Task prompt:
In the material below, tally the lines that include the string "based", then write down only the total.

Records to use:
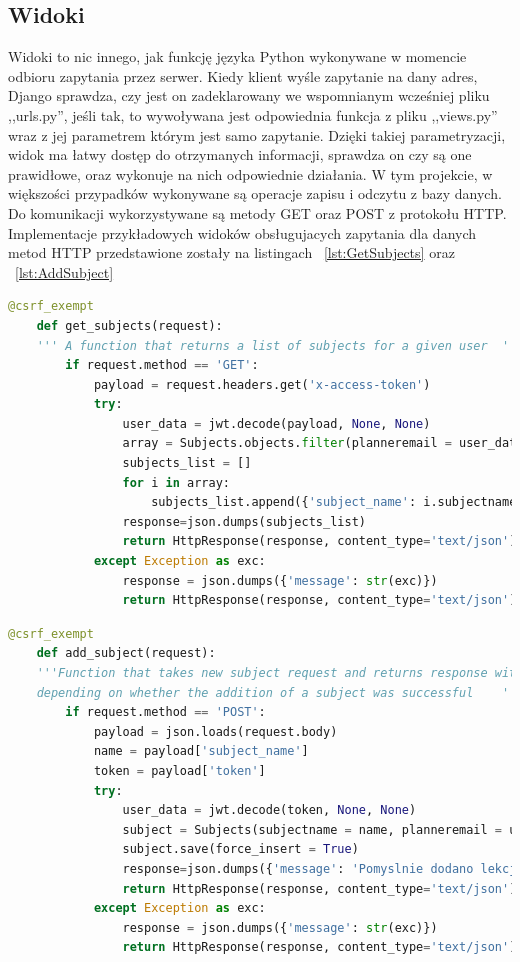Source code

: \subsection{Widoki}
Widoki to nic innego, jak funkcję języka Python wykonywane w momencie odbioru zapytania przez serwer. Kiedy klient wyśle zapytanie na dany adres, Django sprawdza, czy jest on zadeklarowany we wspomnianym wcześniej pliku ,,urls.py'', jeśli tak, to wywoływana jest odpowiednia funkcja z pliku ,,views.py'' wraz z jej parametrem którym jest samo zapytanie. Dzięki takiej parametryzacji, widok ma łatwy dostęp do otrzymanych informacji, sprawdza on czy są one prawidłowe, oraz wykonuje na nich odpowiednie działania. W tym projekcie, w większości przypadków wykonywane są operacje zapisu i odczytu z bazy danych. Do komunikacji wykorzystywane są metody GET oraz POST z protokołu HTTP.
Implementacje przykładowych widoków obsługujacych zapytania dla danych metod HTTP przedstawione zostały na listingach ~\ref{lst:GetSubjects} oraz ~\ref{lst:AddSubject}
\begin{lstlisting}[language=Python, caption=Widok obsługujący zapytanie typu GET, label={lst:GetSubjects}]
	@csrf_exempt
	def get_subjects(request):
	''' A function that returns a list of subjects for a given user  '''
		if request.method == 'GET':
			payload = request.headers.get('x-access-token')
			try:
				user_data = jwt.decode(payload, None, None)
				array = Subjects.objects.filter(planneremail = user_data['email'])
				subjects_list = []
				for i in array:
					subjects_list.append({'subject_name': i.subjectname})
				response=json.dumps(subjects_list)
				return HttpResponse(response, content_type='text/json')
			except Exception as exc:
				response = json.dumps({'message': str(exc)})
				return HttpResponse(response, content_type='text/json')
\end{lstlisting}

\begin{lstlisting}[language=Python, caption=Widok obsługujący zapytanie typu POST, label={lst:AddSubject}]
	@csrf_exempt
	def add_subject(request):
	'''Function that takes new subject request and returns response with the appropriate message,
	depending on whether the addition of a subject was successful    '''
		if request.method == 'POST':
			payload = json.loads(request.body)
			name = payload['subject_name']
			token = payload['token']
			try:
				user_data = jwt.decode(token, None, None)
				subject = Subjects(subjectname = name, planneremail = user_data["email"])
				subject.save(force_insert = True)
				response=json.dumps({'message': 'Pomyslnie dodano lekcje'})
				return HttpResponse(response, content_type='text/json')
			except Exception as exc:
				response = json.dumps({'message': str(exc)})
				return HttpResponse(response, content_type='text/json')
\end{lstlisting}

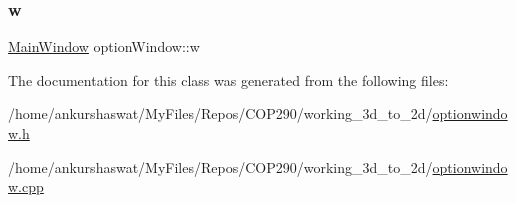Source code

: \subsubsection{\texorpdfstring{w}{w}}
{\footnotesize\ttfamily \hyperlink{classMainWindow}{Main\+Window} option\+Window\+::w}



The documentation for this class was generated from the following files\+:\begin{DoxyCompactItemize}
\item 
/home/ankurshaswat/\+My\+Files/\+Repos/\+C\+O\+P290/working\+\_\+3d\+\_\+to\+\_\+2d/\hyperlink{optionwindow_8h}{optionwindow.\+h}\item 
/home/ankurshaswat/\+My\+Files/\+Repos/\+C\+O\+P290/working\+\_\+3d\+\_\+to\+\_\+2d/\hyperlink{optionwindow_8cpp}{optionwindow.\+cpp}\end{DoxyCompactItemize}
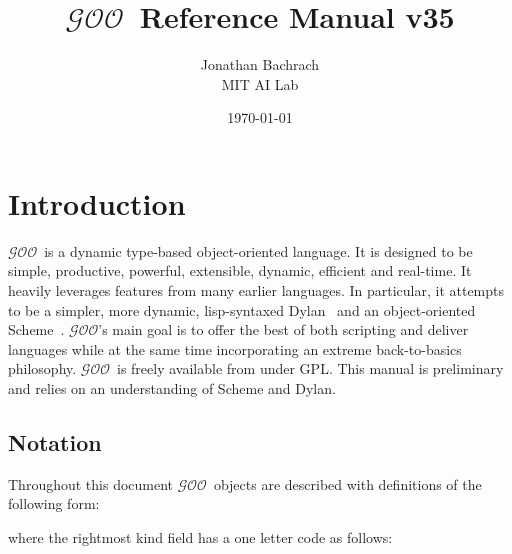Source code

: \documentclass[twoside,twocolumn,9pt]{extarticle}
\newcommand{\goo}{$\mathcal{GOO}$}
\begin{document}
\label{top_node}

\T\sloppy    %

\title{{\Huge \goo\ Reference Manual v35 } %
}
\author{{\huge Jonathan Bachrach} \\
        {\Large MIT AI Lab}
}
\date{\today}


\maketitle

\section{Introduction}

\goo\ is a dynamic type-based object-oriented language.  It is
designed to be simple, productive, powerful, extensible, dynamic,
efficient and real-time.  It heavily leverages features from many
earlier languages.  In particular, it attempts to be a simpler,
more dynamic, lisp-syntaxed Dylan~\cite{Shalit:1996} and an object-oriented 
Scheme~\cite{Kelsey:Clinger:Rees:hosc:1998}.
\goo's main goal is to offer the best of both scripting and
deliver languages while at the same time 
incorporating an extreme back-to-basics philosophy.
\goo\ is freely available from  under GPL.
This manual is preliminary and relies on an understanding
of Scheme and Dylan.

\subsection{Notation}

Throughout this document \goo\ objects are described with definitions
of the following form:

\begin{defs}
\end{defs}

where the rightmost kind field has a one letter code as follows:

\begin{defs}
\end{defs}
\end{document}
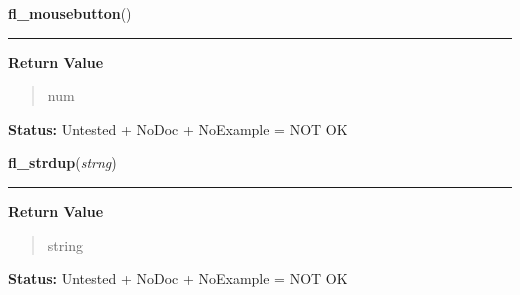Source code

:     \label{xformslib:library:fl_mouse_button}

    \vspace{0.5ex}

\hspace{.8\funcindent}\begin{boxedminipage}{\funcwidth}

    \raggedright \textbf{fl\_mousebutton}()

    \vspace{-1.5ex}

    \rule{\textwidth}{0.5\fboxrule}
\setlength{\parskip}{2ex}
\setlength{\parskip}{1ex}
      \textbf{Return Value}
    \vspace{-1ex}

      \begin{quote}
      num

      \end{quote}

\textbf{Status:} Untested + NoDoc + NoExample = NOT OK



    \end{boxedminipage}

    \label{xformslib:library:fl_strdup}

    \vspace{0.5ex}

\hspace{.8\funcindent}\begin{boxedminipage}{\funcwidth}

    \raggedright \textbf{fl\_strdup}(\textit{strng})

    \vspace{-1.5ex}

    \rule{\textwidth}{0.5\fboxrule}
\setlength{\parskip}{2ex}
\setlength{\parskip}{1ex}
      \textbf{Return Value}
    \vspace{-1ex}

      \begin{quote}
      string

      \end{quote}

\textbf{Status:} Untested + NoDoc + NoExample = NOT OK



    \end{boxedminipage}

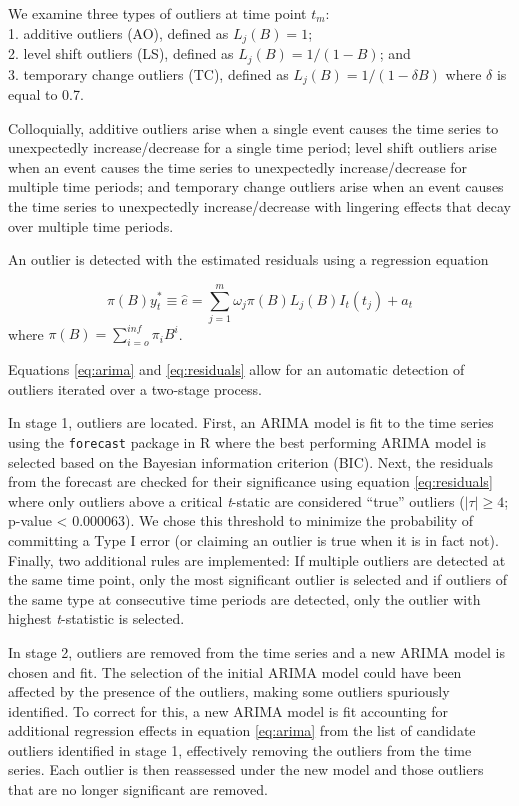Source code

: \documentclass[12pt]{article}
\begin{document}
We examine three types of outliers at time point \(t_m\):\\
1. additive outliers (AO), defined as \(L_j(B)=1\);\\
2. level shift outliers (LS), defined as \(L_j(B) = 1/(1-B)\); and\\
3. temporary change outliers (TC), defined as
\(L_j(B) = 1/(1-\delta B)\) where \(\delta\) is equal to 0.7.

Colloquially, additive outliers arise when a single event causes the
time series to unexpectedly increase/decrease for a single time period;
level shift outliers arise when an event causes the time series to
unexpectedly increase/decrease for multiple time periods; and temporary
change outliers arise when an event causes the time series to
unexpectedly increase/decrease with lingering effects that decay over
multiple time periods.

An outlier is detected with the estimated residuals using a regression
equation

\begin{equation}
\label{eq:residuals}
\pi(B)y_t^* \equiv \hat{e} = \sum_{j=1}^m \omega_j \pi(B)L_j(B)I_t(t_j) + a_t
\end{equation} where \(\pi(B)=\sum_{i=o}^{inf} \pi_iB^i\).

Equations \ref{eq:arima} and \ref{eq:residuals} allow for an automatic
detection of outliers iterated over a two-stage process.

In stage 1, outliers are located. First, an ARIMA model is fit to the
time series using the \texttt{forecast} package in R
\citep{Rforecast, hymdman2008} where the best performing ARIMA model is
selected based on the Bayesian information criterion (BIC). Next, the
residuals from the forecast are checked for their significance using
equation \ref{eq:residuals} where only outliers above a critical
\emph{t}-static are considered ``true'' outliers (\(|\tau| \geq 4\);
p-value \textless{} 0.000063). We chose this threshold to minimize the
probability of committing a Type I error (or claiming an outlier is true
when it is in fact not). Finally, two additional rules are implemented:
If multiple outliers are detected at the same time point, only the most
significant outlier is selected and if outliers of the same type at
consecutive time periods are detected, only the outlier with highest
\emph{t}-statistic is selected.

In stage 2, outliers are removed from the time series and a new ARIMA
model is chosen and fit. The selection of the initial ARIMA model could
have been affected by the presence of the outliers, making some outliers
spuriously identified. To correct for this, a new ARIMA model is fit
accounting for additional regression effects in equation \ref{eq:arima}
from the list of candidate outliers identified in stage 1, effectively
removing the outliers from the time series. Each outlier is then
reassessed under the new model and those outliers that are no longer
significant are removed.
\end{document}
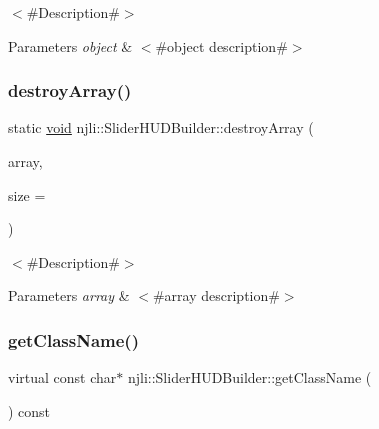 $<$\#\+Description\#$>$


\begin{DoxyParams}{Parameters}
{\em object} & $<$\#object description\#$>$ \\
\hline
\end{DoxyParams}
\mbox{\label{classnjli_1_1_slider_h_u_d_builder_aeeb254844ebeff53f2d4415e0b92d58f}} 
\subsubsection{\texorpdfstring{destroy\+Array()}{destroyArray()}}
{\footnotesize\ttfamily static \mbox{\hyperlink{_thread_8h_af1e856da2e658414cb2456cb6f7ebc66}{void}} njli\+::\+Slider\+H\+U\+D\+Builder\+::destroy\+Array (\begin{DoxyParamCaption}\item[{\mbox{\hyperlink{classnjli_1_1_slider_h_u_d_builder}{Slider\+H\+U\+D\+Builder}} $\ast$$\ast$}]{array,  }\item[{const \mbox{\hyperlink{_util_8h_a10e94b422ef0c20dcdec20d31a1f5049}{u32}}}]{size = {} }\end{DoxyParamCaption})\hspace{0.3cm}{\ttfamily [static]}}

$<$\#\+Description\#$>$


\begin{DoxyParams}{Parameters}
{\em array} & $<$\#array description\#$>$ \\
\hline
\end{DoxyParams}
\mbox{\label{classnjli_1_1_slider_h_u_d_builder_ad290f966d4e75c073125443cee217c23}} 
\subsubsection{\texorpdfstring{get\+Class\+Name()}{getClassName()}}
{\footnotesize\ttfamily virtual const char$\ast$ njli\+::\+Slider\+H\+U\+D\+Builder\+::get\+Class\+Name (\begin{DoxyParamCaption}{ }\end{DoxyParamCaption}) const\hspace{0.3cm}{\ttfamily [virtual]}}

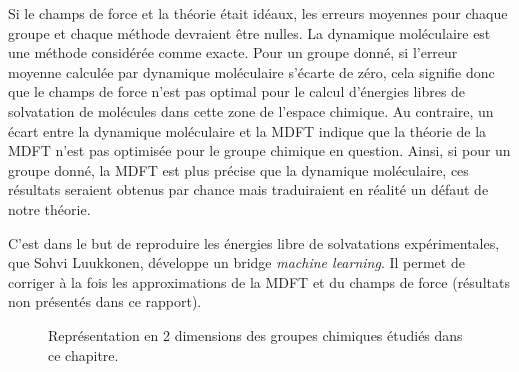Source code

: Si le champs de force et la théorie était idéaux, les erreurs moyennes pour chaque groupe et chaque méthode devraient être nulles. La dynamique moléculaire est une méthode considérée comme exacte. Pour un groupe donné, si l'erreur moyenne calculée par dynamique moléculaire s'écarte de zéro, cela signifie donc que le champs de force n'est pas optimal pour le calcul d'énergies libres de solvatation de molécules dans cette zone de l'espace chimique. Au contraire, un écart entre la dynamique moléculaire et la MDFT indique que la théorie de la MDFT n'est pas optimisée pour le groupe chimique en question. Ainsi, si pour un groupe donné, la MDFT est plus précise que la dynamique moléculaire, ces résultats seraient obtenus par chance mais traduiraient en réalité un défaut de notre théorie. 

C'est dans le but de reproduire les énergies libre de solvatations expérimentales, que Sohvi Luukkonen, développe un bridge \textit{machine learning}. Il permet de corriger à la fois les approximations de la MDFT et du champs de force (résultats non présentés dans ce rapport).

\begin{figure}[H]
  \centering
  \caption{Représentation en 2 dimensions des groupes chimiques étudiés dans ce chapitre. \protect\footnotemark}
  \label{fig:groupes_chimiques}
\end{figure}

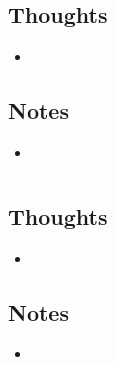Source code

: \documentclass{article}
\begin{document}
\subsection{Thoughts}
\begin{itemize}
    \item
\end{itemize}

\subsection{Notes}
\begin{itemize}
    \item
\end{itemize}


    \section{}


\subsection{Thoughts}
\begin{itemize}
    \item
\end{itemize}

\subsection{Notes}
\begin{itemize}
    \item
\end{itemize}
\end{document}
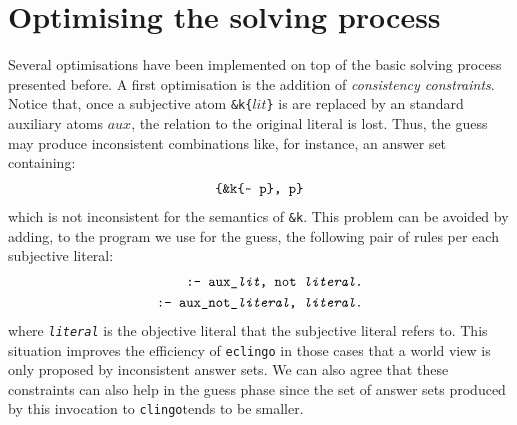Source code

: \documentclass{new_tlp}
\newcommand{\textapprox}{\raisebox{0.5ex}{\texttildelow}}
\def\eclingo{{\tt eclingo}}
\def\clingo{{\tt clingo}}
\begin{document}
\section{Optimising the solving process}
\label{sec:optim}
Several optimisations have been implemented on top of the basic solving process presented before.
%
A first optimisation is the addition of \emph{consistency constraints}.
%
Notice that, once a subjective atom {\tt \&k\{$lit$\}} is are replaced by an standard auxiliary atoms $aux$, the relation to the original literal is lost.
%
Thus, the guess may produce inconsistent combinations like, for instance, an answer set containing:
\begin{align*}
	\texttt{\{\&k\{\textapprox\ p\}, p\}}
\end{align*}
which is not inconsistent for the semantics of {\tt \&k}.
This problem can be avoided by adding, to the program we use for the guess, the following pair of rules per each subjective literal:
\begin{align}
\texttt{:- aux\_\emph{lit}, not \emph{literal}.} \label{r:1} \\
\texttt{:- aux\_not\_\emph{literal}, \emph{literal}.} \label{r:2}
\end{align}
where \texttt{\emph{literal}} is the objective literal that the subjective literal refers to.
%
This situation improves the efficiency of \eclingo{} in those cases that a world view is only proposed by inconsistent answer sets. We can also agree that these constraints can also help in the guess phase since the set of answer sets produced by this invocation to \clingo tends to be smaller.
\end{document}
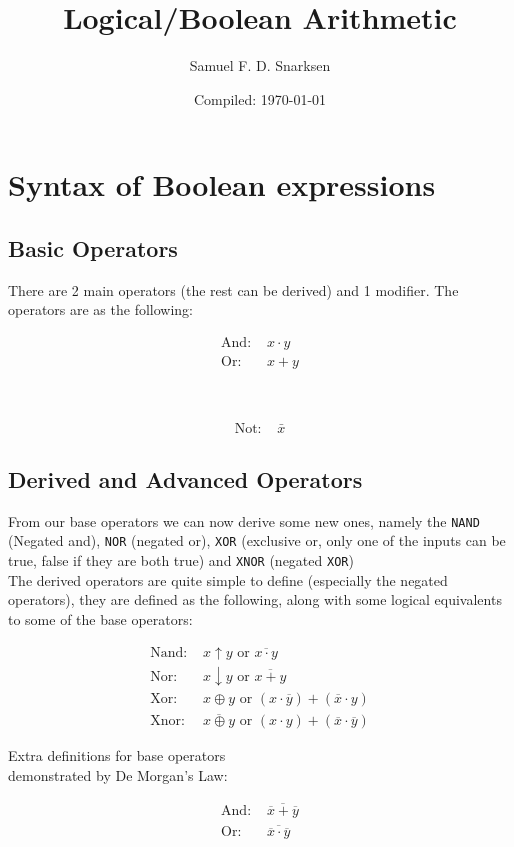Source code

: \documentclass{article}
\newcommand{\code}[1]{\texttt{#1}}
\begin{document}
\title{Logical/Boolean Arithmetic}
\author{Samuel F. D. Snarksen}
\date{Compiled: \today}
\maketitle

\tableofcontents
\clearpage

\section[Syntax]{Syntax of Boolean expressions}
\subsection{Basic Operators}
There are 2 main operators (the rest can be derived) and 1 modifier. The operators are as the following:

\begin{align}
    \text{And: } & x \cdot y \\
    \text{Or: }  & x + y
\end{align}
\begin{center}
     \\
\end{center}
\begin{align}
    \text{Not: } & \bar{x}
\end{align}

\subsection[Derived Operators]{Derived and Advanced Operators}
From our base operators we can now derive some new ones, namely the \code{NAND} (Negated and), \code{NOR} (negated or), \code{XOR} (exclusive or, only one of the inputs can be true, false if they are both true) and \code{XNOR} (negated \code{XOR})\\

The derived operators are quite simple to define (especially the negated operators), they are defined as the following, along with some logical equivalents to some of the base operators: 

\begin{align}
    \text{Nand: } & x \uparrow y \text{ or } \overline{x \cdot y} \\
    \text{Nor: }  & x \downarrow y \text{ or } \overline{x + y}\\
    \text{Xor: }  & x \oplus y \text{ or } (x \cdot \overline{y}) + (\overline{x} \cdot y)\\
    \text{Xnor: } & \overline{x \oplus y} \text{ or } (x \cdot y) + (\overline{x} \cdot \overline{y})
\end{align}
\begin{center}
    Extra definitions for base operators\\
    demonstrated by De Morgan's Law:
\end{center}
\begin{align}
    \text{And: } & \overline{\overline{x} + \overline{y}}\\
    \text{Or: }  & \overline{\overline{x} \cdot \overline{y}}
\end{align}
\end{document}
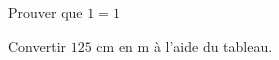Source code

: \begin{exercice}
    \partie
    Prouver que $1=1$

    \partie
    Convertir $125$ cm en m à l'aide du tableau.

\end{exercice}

Solved problem:
2